Smiley Media. As soon as I saw that name I knew. Why would anybody distrust a company named after the international symbol of walmart and the third most revolting banner ad series after “lookit my ugly teeth” and “what state do you live in?”
Also, I have found some other pages complaining about sleazy flixter invitations, like just the normal ones that don’t have some other site hijacking involved. Flixter is creepy enough that harvesting social security numbers and such isn’t even necessary. The page writers tend to get some scummy message from a supposed employee saying that they aren’t sleazy or scummy soon afterward. Because it’s apparently easier to individually tell every person in the world that there is no problem than to fix the problem that there obviously is. I also encountered this a lot when I was researching web hosts. They like to lock people into longterm deals and hold domain names hostage when somebody tries to get out and nonsense like that. “Oh, gee, we can’t really be that bad if we’re personally addressing you in your very own comment form, can we?” That’s what being an entrepreneur is about. I think D. Trump is a magnificent scumbag, but at least he isn’t so pouty and insecure that he needs to assign a task force to look up everybody who complains about him on the internet and get in their business about it. I don’t even do that. Yet.

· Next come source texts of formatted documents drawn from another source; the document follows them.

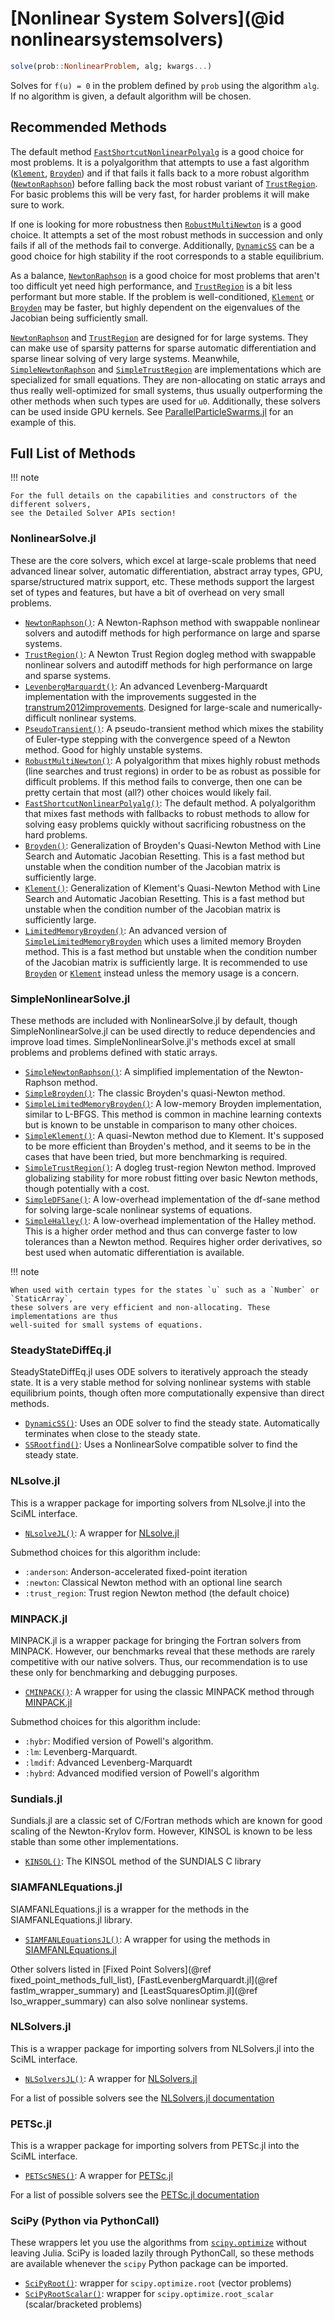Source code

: # [Nonlinear System Solvers](@id nonlinearsystemsolvers)

```julia
solve(prob::NonlinearProblem, alg; kwargs...)
```

Solves for ``f(u) = 0`` in the problem defined by `prob` using the algorithm `alg`. If no
algorithm is given, a default algorithm will be chosen.

## Recommended Methods

The default method [`FastShortcutNonlinearPolyalg`](@ref) is a good choice for most
problems. It is a polyalgorithm that attempts to use a fast algorithm ([`Klement`](@ref),
[`Broyden`](@ref)) and if that fails it falls back to a more robust algorithm
([`NewtonRaphson`](@ref)) before falling back the most robust variant of
[`TrustRegion`](@ref). For basic problems this will be very fast, for harder problems it
will make sure to work.

If one is looking for more robustness then [`RobustMultiNewton`](@ref) is a good choice. It
attempts a set of the most robust methods in succession and only fails if all of the methods
fail to converge. Additionally, [`DynamicSS`](@ref) can be a good choice for high stability
if the root corresponds to a stable equilibrium.

As a balance, [`NewtonRaphson`](@ref) is a good choice for most problems that aren't too
difficult yet need high performance, and  [`TrustRegion`](@ref) is a bit less performant but
more stable. If the problem is well-conditioned, [`Klement`](@ref) or [`Broyden`](@ref) may
be faster, but highly dependent on the eigenvalues of the Jacobian being sufficiently small.

[`NewtonRaphson`](@ref) and [`TrustRegion`](@ref) are designed for for large systems. They
can make use of sparsity patterns for sparse automatic differentiation and sparse linear
solving of very large systems. Meanwhile, [`SimpleNewtonRaphson`](@ref) and
[`SimpleTrustRegion`](@ref) are implementations which are specialized for small equations.
They are non-allocating on static arrays and thus really well-optimized for small systems,
thus usually outperforming the other methods when such types are used for `u0`.
Additionally, these solvers can be used inside GPU kernels. See
[ParallelParticleSwarms.jl](https://github.com/SciML/ParallelParticleSwarms.jl) for an example of this.

## Full List of Methods

!!! note
    
    For the full details on the capabilities and constructors of the different solvers,
    see the Detailed Solver APIs section!

### NonlinearSolve.jl

These are the core solvers, which excel at large-scale problems that need advanced
linear solver, automatic differentiation, abstract array types, GPU,
sparse/structured matrix support, etc. These methods support the largest set of types and
features, but have a bit of overhead on very small problems.

  - [`NewtonRaphson()`](@ref): A Newton-Raphson method with swappable nonlinear solvers and
    autodiff methods for high performance on large and sparse systems.
  - [`TrustRegion()`](@ref): A Newton Trust Region dogleg method with swappable nonlinear
    solvers and autodiff methods for high performance on large and sparse systems.
  - [`LevenbergMarquardt()`](@ref): An advanced Levenberg-Marquardt implementation with the
    improvements suggested in the [transtrum2012improvements](@citet). Designed for
    large-scale and numerically-difficult nonlinear systems.
  - [`PseudoTransient()`](@ref): A pseudo-transient method which mixes the stability of
    Euler-type stepping with the convergence speed of a Newton method. Good for highly
    unstable systems.
  - [`RobustMultiNewton()`](@ref): A polyalgorithm that mixes highly robust methods (line
    searches and trust regions) in order to be as robust as possible for difficult problems.
    If this method fails to converge, then one can be pretty certain that most (all?) other
    choices would likely fail.
  - [`FastShortcutNonlinearPolyalg()`](@ref): The default method. A polyalgorithm that mixes
    fast methods with fallbacks to robust methods to allow for solving easy problems quickly
    without sacrificing robustness on the hard problems.
  - [`Broyden()`](@ref): Generalization of Broyden's Quasi-Newton Method with Line Search
    and Automatic Jacobian Resetting. This is a fast method but unstable when the condition
    number of the Jacobian matrix is sufficiently large.
  - [`Klement()`](@ref): Generalization of Klement's Quasi-Newton Method with Line Search
    and Automatic Jacobian Resetting. This is a fast method but unstable when the condition
    number of the Jacobian matrix is sufficiently large.
  - [`LimitedMemoryBroyden()`](@ref): An advanced version of
    [`SimpleLimitedMemoryBroyden`](@ref) which uses a limited memory Broyden method. This is
    a fast method but unstable when the condition number of the Jacobian matrix is
    sufficiently large. It is recommended to use [`Broyden`](@ref) or [`Klement`](@ref)
    instead unless the memory usage is a concern.

### SimpleNonlinearSolve.jl

These methods are included with NonlinearSolve.jl by default, though SimpleNonlinearSolve.jl
can be used directly to reduce dependencies and improve load times.
SimpleNonlinearSolve.jl's methods excel at small problems and problems defined with static
arrays.

  - [`SimpleNewtonRaphson()`](@ref): A simplified implementation of the Newton-Raphson
    method.
  - [`SimpleBroyden()`](@ref): The classic Broyden's quasi-Newton method.
  - [`SimpleLimitedMemoryBroyden()`](@ref): A low-memory Broyden implementation, similar to
    L-BFGS. This method is common in machine learning contexts but is known to be unstable
    in comparison to many other choices.
  - [`SimpleKlement()`](@ref): A quasi-Newton method due to Klement. It's supposed to be
    more efficient than Broyden's method, and it seems to be in the cases that have been
    tried, but more benchmarking is required.
  - [`SimpleTrustRegion()`](@ref): A dogleg trust-region Newton method. Improved globalizing
    stability for more robust fitting over basic Newton methods, though potentially with a
    cost.
  - [`SimpleDFSane()`](@ref): A low-overhead implementation of the df-sane method for
    solving large-scale nonlinear systems of equations.
  - [`SimpleHalley()`](@ref): A low-overhead implementation of the Halley method. This is a
    higher order method and thus can converge faster to low tolerances than a Newton method.
    Requires higher order derivatives, so best used when automatic differentiation is
    available.

!!! note
    
    When used with certain types for the states `u` such as a `Number` or `StaticArray`,
    these solvers are very efficient and non-allocating. These implementations are thus
    well-suited for small systems of equations.

### SteadyStateDiffEq.jl

SteadyStateDiffEq.jl uses ODE solvers to iteratively approach the steady state. It is a
very stable method for solving nonlinear systems with stable equilibrium points, though
often more computationally expensive than direct methods.

  - [`DynamicSS()`](@ref): Uses an ODE solver to find the steady state. Automatically
    terminates when close to the steady state.
  - [`SSRootfind()`](@ref): Uses a NonlinearSolve compatible solver to find the steady
    state.

### NLsolve.jl

This is a wrapper package for importing solvers from NLsolve.jl into the SciML interface.

  - [`NLsolveJL()`](@ref): A wrapper for
    [NLsolve.jl](https://github.com/JuliaNLSolvers/NLsolve.jl)

Submethod choices for this algorithm include:

  - `:anderson`: Anderson-accelerated fixed-point iteration
  - `:newton`: Classical Newton method with an optional line search
  - `:trust_region`: Trust region Newton method (the default choice)

### MINPACK.jl

MINPACK.jl is a wrapper package for bringing the Fortran solvers from MINPACK. However, our
benchmarks reveal that these methods are rarely competitive with our native solvers. Thus,
our recommendation is to use these only for benchmarking and debugging purposes.

  - [`CMINPACK()`](@ref): A wrapper for using the classic MINPACK method through
    [MINPACK.jl](https://github.com/sglyon/MINPACK.jl)

Submethod choices for this algorithm include:

  - `:hybr`: Modified version of Powell's algorithm.
  - `:lm`: Levenberg-Marquardt.
  - `:lmdif`: Advanced Levenberg-Marquardt
  - `:hybrd`: Advanced modified version of Powell's algorithm

### Sundials.jl

Sundials.jl are a classic set of C/Fortran methods which are known for good scaling of the
Newton-Krylov form. However, KINSOL is known to be less stable than some other
implementations.

  - [`KINSOL()`](@ref): The KINSOL method of the SUNDIALS C library

### SIAMFANLEquations.jl

SIAMFANLEquations.jl is a wrapper for the methods in the SIAMFANLEquations.jl library.

  - [`SIAMFANLEquationsJL()`](@ref): A wrapper for using the methods in
    [SIAMFANLEquations.jl](https://github.com/ctkelley/SIAMFANLEquations.jl)

Other solvers listed in [Fixed Point Solvers](@ref fixed_point_methods_full_list),
[FastLevenbergMarquardt.jl](@ref fastlm_wrapper_summary) and
[LeastSquaresOptim.jl](@ref lso_wrapper_summary) can also solve nonlinear systems.

### NLSolvers.jl

This is a wrapper package for importing solvers from NLSolvers.jl into the SciML interface.

  - [`NLSolversJL()`](@ref): A wrapper for
    [NLSolvers.jl](https://github.com/JuliaNLSolvers/NLSolvers.jl)

For a list of possible solvers see the [NLSolvers.jl documentation](https://julianlsolvers.github.io/NLSolvers.jl/)

### PETSc.jl

This is a wrapper package for importing solvers from PETSc.jl into the SciML interface.

  - [`PETScSNES()`](@ref): A wrapper for
    [PETSc.jl](https://github.com/JuliaParallel/PETSc.jl)

For a list of possible solvers see the [PETSc.jl documentation](https://petsc.org/release/manual/snes/)

### SciPy (Python via PythonCall)

These wrappers let you use the algorithms from
[`scipy.optimize`](https://docs.scipy.org/doc/scipy/reference/optimize.html)
without leaving Julia.  SciPy is loaded lazily through PythonCall, so these
methods are available whenever the `scipy` Python package can be imported.

  - [`SciPyRoot()`](@ref): wrapper for `scipy.optimize.root` (vector problems)
  - [`SciPyRootScalar()`](@ref): wrapper for `scipy.optimize.root_scalar` (scalar/bracketed problems)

Forgive me if you’ve seen this already. As has been previously noted I sometimes forget that I’m allowed to show my own dumb pictures on my own dumb website. I have been too engaged with other matters recently to edit any of my recent long-form gripes into something resembling coherence, and that’s when I’m supposed to put these up instead. And then I started writing about this for an hour. Sure enough, I was too weak to make that make sense, so it is unfit for display, but I still need to tell of its existence to… no, I can’t even make something out of my excuse this time. I am well and truly out of… and this is the same thing. I can’t close it. There is no resolution to be made. Here, have some shift key dividers.
may 23
I think I need to reconsider what justifies a new, separate page entry.
may 21
Am I mistaken, or have we (collective United Statians) heard more from Dick Cheney in the first four months of the Obama administration than in the first two years of his own? Toward the middle of 2001, wasn’t his absence so absolute that it seemed plausible that he had gotten dead at some point following the inauguration? Is he now merely making up 16 months or so of metaphorical snow days? Can we yet rule out the possibility that he actually was dead during that time?
may 20, maybe
I don’t think I could have sanely survived ads for Night at the Museum movies without mute powers. Those are some embarrassing ads. The merry melody people used to make cartoons about supposed books which would cause mischief based on their titles and cover illustrations. They were only about six minutes long which is precisely as long as that sort of thing is tolerable for (though apparently seven minutes, I used to have this one on a vhs tape, the more prevalent version with the bell guy and some of the racism removed, which took out a solid minute of it)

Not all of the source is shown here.